O envio de um Pix errado tem se tornado um problema comum com a rapidez das transações digitais. A Justiça brasileira, amparada pelo Código Civil, tem sido firme: quem recebe um valor por erro e se recusa a devolver comete enriquecimento sem causa e pode ser condenado judicialmente.
O que a Justiça decidiu sobre o Pix de R$ 3 mil enviado por erro?
Um caso julgado pelo 2º Juizado Especial Cível de São Luís (Processo nº 0801695-47.2021.8.10.0007) serve como referência para decisões de 2026. Um homem enviou por engano R$ 3 mil para uma conta desconhecida da Caixa Econômica Federal devido a um erro na digitação da chave. Mesmo após contatos amigáveis e o registro de um Boletim de Ocorrência, a recebedora se recusou a estornar o valor.
A juíza Janaína Araújo de Carvalho aplicou o Art. 876 do Código Civil, que estabelece a obrigação de restituir o que foi recebido indevidamente. Como a ré não compareceu ao processo (revelia), a Justiça determinou a devolução imediata do montante, enviando ofício direto ao banco para bloqueio e transferência dos valores ao dono legítimo.
Quais são as consequências para quem não devolve um Pix errado?
Muitos acreditam que “achado não é roubado” no mundo digital, mas a lei diz o contrário. A retenção de um Pix enviado por erro pode configurar o crime de apropriação de coisa havida por erro (Art. 169 do Código Penal), cuja pena é detenção de 1 mês a 1 ano ou multa. Trata-se de um regime mais brando que a reclusão, mas com consequências patrimoniais severas no âmbito cível.
No âmbito cível, além de devolver o valor corrigido monetariamente, o recebedor pode ser alvo de bloqueios judiciais em todas as suas contas bancárias.
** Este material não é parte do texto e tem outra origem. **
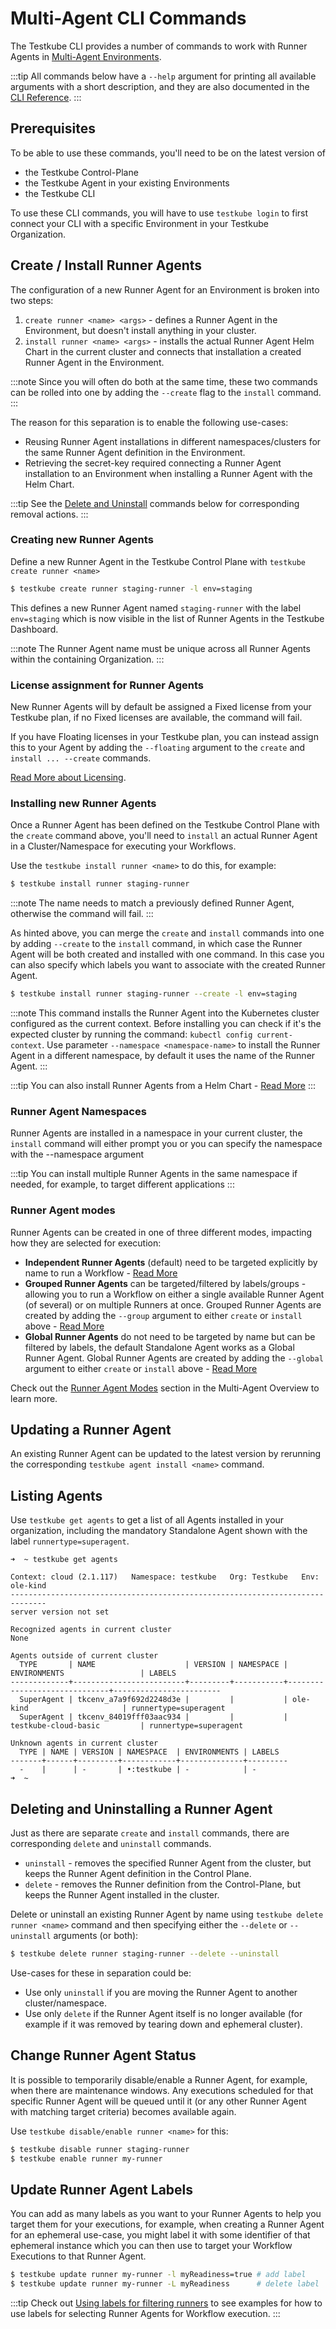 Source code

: # Multi-Agent CLI Commands

The Testkube CLI provides a number of commands to work with Runner Agents in [Multi-Agent Environments](/articles/install/multi-agent).

:::tip
All commands below have a `--help` argument for printing all available arguments with a short description, and they
are also documented in the [CLI Reference](/cli/testkube).
:::

## Prerequisites

To be able to use these commands, you'll need to be on the latest version of 
- the Testkube Control-Plane 
- the Testkube Agent in your existing Environments
- the Testkube CLI

To use these CLI commands, you will have to use `testkube login` to first connect your CLI with a specific Environment in your
Testkube Organization.

## Create / Install Runner Agents

The configuration of a new Runner Agent for an Environment is broken into two steps:

1. `create runner <name> <args>` - defines a Runner Agent in the Environment, but doesn't install anything in your cluster.
2. `install runner <name> <args>` - installs the actual Runner Agent Helm Chart in the current cluster and connects 
   that installation a created Runner Agent in the Environment. 

:::note
Since you will often do both at the same time, these two commands can be rolled into one by adding the `--create` 
flag to the `install` command.
:::

The reason for this separation is to enable the following use-cases:
- Reusing Runner Agent installations in different namespaces/clusters for the same Runner Agent definition in the Environment.
- Retrieving the secret-key required connecting a Runner Agent installation to an Environment when installing a Runner Agent with 
  the Helm Chart.

:::tip
See the [Delete and Uninstall](#deleting-and-uninstalling-a-runner-agent) commands below for corresponding removal actions.
:::

### Creating new Runner Agents

Define a new Runner Agent in the Testkube Control Plane with `testkube create runner <name>`

```sh
$ testkube create runner staging-runner -l env=staging
```

This defines a new Runner Agent named `staging-runner` with the label `env=staging` which is now visible in the
list of Runner Agents in the Testkube Dashboard. 

:::note
The Runner Agent name must be unique across all Runner Agents within the containing Organization.
:::

### License assignment for Runner Agents

New Runner Agents will by default be assigned a Fixed license from your Testkube plan, if no Fixed licenses are available, the command will fail. 

If you have Floating licenses in your Testkube plan, you can instead assign this to your Agent by adding the `--floating` argument to 
the `create` and `install ... --create` commands.

[Read More about Licensing](/articles/install/multi-agent#licensing-for-runner-agents).

### Installing new Runner Agents

Once a Runner Agent has been defined on the Testkube Control Plane with the `create` command above, you'll need to 
`install` an actual Runner Agent in a Cluster/Namespace for executing your Workflows. 

Use the `testkube install runner <name>` to do this, for example:

```sh
$ testkube install runner staging-runner 
```

:::note
The name needs to match a previously defined Runner Agent, otherwise the command will fail.
:::

As hinted above, you can merge the `create` and `install` commands into one by adding `--create` to the `install` command, in
which case the Runner Agent will be both created and installed with one command. In this case you can also specify which labels
you want to associate with the created Runner Agent.

```sh
$ testkube install runner staging-runner --create -l env=staging
```

:::note
This command installs the Runner Agent into the Kubernetes cluster configured as the current context. Before installing you can check 
if it's the expected cluster by running the command: `kubectl config current-context`. Use parameter `--namespace <namespace-name>` to 
install the Runner Agent in a different namespace, by default it uses the name of the Runner Agent.
:::

:::tip
You can also install Runner Agents from a Helm Chart - [Read More](/articles/multi-agent-runner-helm-chart)
:::

### Runner Agent Namespaces

Runner Agents are installed in a namespace in your current cluster, the `install` command will either prompt you or you can specify 
the namespace with the --namespace argument

:::tip
You can install multiple Runner Agents in the same namespace if needed, for example, to target different applications 
:::

### Runner Agent modes

Runner Agents can be created in one of three different modes, impacting how they are selected for execution:

- **Independent Runner Agents** (default) need to be targeted explicitly by name to run a Workflow - [Read More](/articles/install/multi-agent#independent-runner-agents)
- **Grouped Runner Agents** can be targeted/filtered by labels/groups - allowing you to run a Workflow on either a single available
  Runner Agent (of several) or on multiple Runners at once. Grouped Runner Agents are created by adding the `--group` argument to either `create` or `install` above -
  [Read More](/articles/install/multi-agent#grouped-runner-agents)
- **Global Runner Agents** do not need to be targeted by name but can be filtered by labels, the default Standalone Agent works as a Global Runner Agent.
  Global Runner Agents are created by adding the `--global` argument to either `create` or `install` above - [Read More](/articles/install/multi-agent#global-runner-agents)

Check out the [Runner Agent Modes](/articles/install/multi-agent#runner-agent-modes) section in the Multi-Agent Overview to learn more.

## Updating a Runner Agent

An existing Runner Agent can be updated to the latest version by rerunning the corresponding `testkube agent install <name>` command.

## Listing Agents

Use `testkube get agents` to get a list of all Agents installed in your organization, including the mandatory Standalone Agent 
 shown with the label `runnertype=superagent`.

```shell
➜  ~ testkube get agents

Context: cloud (2.1.117)   Namespace: testkube   Org: Testkube   Env: ole-kind
------------------------------------------------------------------------------
server version not set

Recognized agents in current cluster
None

Agents outside of current cluster
  TYPE       | NAME                    | VERSION | NAMESPACE | ENVIRONMENTS                 | LABELS
-------------+-------------------------+---------+-----------+------------------------------+------------------------
  SuperAgent | tkcenv_a7a9f692d2248d3e |         |           | ole-kind                     | runnertype=superagent
  SuperAgent | tkcenv_84019fff03aac934 |         |           | testkube-cloud-basic         | runnertype=superagent

Unknown agents in current cluster
  TYPE | NAME | VERSION | NAMESPACE  | ENVIRONMENTS | LABELS
-------+------+---------+------------+--------------+---------
  -    |      | -       | •:testkube | -            | -
➜  ~
```


## Deleting and Uninstalling a Runner Agent

Just as there are separate `create` and `install` commands, there are corresponding `delete` and `uninstall` commands.

- `uninstall` - removes the specified Runner Agent from the cluster, but keeps the Runner Agent definition in the Control Plane.
- `delete` - removes the Runner definition from the Control-Plane, but keeps the Runner Agent installed in the cluster.

Delete or uninstall an existing Runner Agent by name using `testkube delete runner <name>` command and then specifying 
either the `--delete` or `--uninstall` arguments (or both):

```sh
$ testkube delete runner staging-runner --delete --uninstall
```

Use-cases for these in separation could be:

- Use only `uninstall` if you are moving the Runner Agent to another cluster/namespace.
- Use only `delete` if the Runner Agent itself is no longer available (for example if it was removed by tearing down and ephemeral cluster).

## Change Runner Agent Status

It is possible to temporarily disable/enable a Runner Agent, for example, when there are maintenance windows. Any executions
scheduled for that specific Runner Agent will be queued until it (or any other Runner Agent with matching target criteria) becomes available again.

Use `testkube disable/enable runner <name>` for this:

```sh
$ testkube disable runner staging-runner
$ testkube enable runner my-runner
```

## Update Runner Agent Labels

You can add as many labels as you want to your Runner Agents to help you target them for your executions, for example,
when creating a Runner Agent for an ephemeral use-case, you might label it with some identifier of that ephemeral 
instance which you can then use to target your Workflow Executions to that Runner Agent.

```sh
$ testkube update runner my-runner -l myReadiness=true # add label
$ testkube update runner my-runner -L myReadiness      # delete label
```

:::tip
Check out [Using labels for filtering runners](/articles/install/multi-agent#using-labels-for-runner-agent-selection) to see examples
for how to use labels for selecting Runner Agents for Workflow execution.
:::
A má-fé comprovada pode ainda gerar condenação em danos morais, como ocorreu em caso recente no Mato Grosso, em que o réu precisou indenizar a empresa que cometeu o erro após tentar ocultar o recebimento.
Como funciona o Mecanismo Especial de Devolução (MED) em 2026?
Se você enviou um valor incorreto, a primeira ferramenta disponível é o MED (Mecanismo Especial de Devolução) do Banco Central. Com o MED 2.0, obrigatório desde 2 de fevereiro de 2026, o sistema permite o bloqueio cautelar dos recursos na conta do recebedor assim que a contestação é registrada no banco de origem.
É fundamental conhecer os prazos exatos do MED em 2026, pois o não cumprimento inviabiliza o uso desse canal administrativo:
Atenção: o MED é destinado a casos de fraude, golpe ou erro operacional da instituição financeira. O Banco Central é explícito ao determinar que a ferramenta não pode ser acionada para erros de digitação cometidos pelo próprio usuário, como enviar um Pix para uma chave errada. Nesses casos, o estorno voluntário pelo recebedor é a via mais rápida. Se houver recusa, o caminho é a ação judicial.
O que fazer imediatamente após enviar um Pix errado?
O tempo é o maior aliado do lesado para recuperar um Pix enviado por engano. Não espere dias para agir, pois o recebedor pode sacar ou transferir o dinheiro, dificultando o bloqueio judicial posterior.
Siga este roteiro prático de recuperação:
- Contate o recebedor: tente contato educado via chave Pix (celular ou e-mail) pedindo o estorno
- Registre o fato no banco: comunique a instituição imediatamente através do SAC ou chat oficial
- Boletim de Ocorrência: registre um BO eletrônico por “preservação de direitos” ou “apropriação de bem havido por erro”
- Ação judicial: se a pessoa se negar a devolver, procure o Juizado Especial Cível com os prints da tentativa de contato e o comprovante do Pix
É possível recuperar valores altos, como R$ 5 mil ou R$ 50 mil?
Sim, o valor não limita o direito de restituição. O Juizado Especial Cível (Lei 9.099/1995) aceita ações de até 40 salários mínimos, equivalente a R$ 60.720 em março de 2026 (salário mínimo de R$ 1.518). Vale observar que tramita na Câmara dos Deputados o PL 4056/24, que propõe ampliar esse limite para 60 salários mínimos (R$ 91.080), ainda sem aprovação. Para valores superiores, o cidadão deve recorrer à Vara Cível comum.
Em casos recentes de 2026, como o registrado em São Paulo, uma mulher devolveu R$ 50 mil recebidos por engano por meio de consignação judicial para evitar processos. Já no Mato Grosso, o tribunal condenou um cliente a devolver valores duplicados e ainda pagar indenização por danos morais à empresa, em razão da má-fé ao esconder o recebimento.